[Opening Task data section]
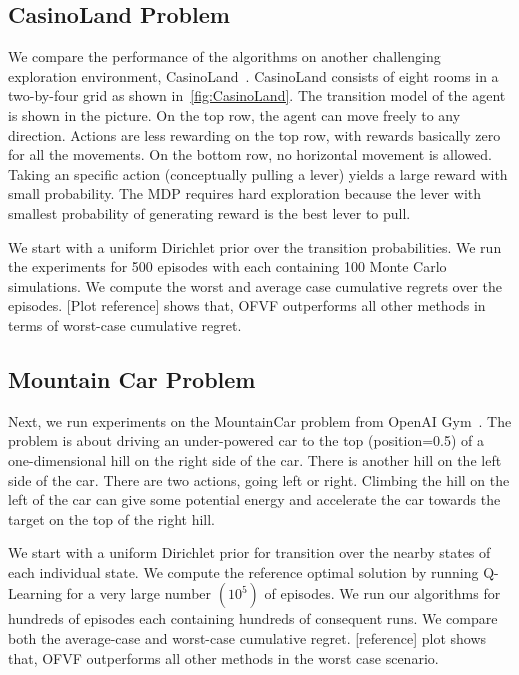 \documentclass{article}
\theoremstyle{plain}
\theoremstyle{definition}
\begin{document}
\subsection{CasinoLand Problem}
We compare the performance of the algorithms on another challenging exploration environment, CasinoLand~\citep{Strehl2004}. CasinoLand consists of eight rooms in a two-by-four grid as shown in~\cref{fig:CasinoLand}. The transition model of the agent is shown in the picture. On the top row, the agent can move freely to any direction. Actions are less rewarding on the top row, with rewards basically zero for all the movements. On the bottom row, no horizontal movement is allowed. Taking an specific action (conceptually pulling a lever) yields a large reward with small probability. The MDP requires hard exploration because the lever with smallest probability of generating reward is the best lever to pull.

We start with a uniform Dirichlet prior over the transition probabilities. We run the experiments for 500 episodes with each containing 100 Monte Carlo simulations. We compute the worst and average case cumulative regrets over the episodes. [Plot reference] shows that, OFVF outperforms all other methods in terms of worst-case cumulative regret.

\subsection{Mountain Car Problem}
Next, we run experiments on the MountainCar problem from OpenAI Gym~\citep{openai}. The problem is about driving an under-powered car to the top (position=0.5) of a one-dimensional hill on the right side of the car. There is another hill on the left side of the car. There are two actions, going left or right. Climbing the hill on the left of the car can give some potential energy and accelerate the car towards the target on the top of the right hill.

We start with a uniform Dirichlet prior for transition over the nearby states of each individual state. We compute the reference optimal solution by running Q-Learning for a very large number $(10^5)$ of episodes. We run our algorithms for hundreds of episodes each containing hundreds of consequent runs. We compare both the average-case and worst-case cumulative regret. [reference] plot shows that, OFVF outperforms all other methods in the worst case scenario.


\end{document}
[Closing Task data section]
→ **Work to complete**
Copy out each line in the preceding records that contains "theoremstyle".

→ **Completed task**
\theoremstyle{plain}
\theoremstyle{definition}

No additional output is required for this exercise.